Money for the work falls under the Viable Utility Reserve act passed by the General Assembly to help distressed local government units maintain, improve and replace public water and wastewater infrastructure, with a goal of working with other distressed local governments, according to a news release from State Treasurer Dale Folwell.

“A dependable source of clean drinking water and reliable wastewater systems are of the utmost importance for public health, environmental stewardship, quality of life and economic development,” said Folwell who chairs the LGC. “Many small towns and rural communities, in particular, as well as some urban centers face massive challenges providing those essential services due to shrinking tax bases and depopulation. The VUR is a vital stopgap to the decline.”

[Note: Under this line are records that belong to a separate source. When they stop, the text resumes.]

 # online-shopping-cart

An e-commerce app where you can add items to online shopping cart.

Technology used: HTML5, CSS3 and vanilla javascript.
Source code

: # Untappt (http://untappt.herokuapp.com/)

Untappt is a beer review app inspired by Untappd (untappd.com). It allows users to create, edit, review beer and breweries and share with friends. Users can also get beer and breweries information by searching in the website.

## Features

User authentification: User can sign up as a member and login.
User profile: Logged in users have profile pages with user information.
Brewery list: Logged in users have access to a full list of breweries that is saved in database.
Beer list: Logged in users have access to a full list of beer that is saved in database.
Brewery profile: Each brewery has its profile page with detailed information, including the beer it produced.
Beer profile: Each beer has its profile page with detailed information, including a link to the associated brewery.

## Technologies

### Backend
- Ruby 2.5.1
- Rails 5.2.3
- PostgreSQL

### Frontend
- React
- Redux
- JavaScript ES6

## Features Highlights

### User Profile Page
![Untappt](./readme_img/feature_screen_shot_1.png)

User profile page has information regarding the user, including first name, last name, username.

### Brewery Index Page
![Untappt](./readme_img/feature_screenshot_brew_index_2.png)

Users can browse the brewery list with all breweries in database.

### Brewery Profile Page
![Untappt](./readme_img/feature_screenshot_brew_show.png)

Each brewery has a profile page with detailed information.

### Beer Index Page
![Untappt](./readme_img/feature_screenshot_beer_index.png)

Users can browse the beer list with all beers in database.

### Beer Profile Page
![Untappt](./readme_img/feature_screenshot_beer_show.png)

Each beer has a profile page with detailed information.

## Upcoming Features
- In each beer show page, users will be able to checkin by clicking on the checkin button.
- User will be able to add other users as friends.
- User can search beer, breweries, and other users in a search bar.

Asset Inventory and Assessment (AIA) Grants are conducted to determine the condition and needs of water and wastewater systems, to develop short-term and long-term action plans to keep the systems viable. Drinking water and wastewater grants pay for the physical repair, replacement and rehabilitation work.

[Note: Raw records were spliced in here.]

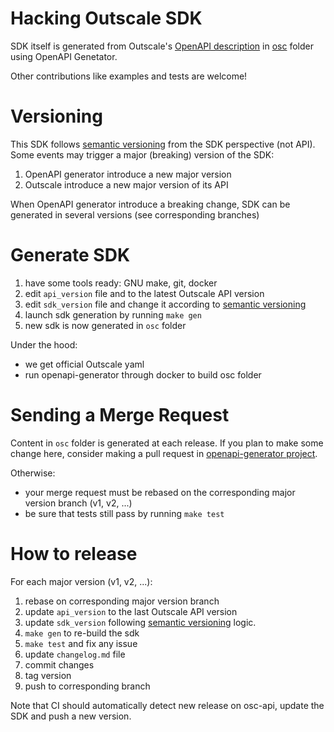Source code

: # Hacking Outscale SDK

SDK itself is generated from Outscale's [OpenAPI description](https://github.com/outscale/osc-api) in [osc](osc/) folder using OpenAPI Genetator.

Other contributions like examples and tests are welcome!

# Versioning

This SDK follows [semantic versioning](https://semver.org/) from the SDK perspective (not API).
Some events may trigger a major (breaking) version of the SDK:
1. OpenAPI generator introduce a new major version
2. Outscale introduce a new major version of its API

When OpenAPI generator introduce a breaking change, SDK can be generated in several versions (see corresponding branches)

# Generate SDK

1. have some tools ready: GNU make, git, docker
2. edit `api_version` file and to the latest Outscale API version
3. edit `sdk_version` file and change it according to [semantic versioning](https://semver.org/)
4. launch sdk generation by running `make gen`
5. new sdk is now generated in `osc` folder

Under the hood:
- we get official Outscale yaml
- run openapi-generator through docker to build osc folder

# Sending a Merge Request

Content in `osc` folder is generated at each release.
If you plan to make some change here, consider making a pull request in [openapi-generator project](https://github.com/OpenAPITools/openapi-generator/).

Otherwise:
- your merge request must be rebased on the corresponding major version branch (v1, v2, ...)
- be sure that tests still pass by running `make test`

# How to release

For each major version (v1, v2, ...):
1. rebase on corresponding major version branch
2. update `api_version` to the last Outscale API version
3. update `sdk_version` following [semantic versioning](https://semver.org/) logic.
4. `make gen` to re-build the sdk
5. `make test` and fix any issue
5. update `changelog.md` file
6. commit changes
7. tag version
8. push to corresponding branch

Note that CI should automatically detect new release on osc-api, update the SDK and push a new version.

Towns in the greater Triangle area that received AIA Grants

  • Lucama in Wilson County — Sewer — $284,760
  • Newton Grove in Sampson County — Sampson sewer — $314,000
  • Seaboard in Northampton County — Wastewater system — $324,075
  • Whitakers in Nash/Edgecombe counties — Sanitary sewer system — $384,045

Drinking water grants

  • Black Creek in Wilson County — Ground-level storage tank and booster pump — $1.723M
  • Enfield in Halifax County — Pkase 7 water-system improvements — $6.15M
  • Rich Square in Northampton County — Phase 4 water improvements — $6.114M
  • Stovall in Granville County — Water tank and water system rehabilitation, Phase 2 — $7.859M

Wastewater grants

  • Pikeville in Wayne County — 2023 wastewater improvements — $1.940M
  • Seaboard — WWTP & sewer-line replacement — $10.637M

In other LGC business:

  • Wilson’s Mills in Johnston County got approval from the LGC on $1.5 million in financing to buy 11.5 acres of land and five existing buildings as town departments expand. The town expects to hire an additional 10 to 12 personnel by 2025. The current Town Hall houses 31 employees in a 900-square-foot building that is more than 100 years old and is at capacity.
  • Wake County’s plan to refund $83.7 million in general obligation bonds to save nearly $4.3 million in lower interest costs was approved by the LGC.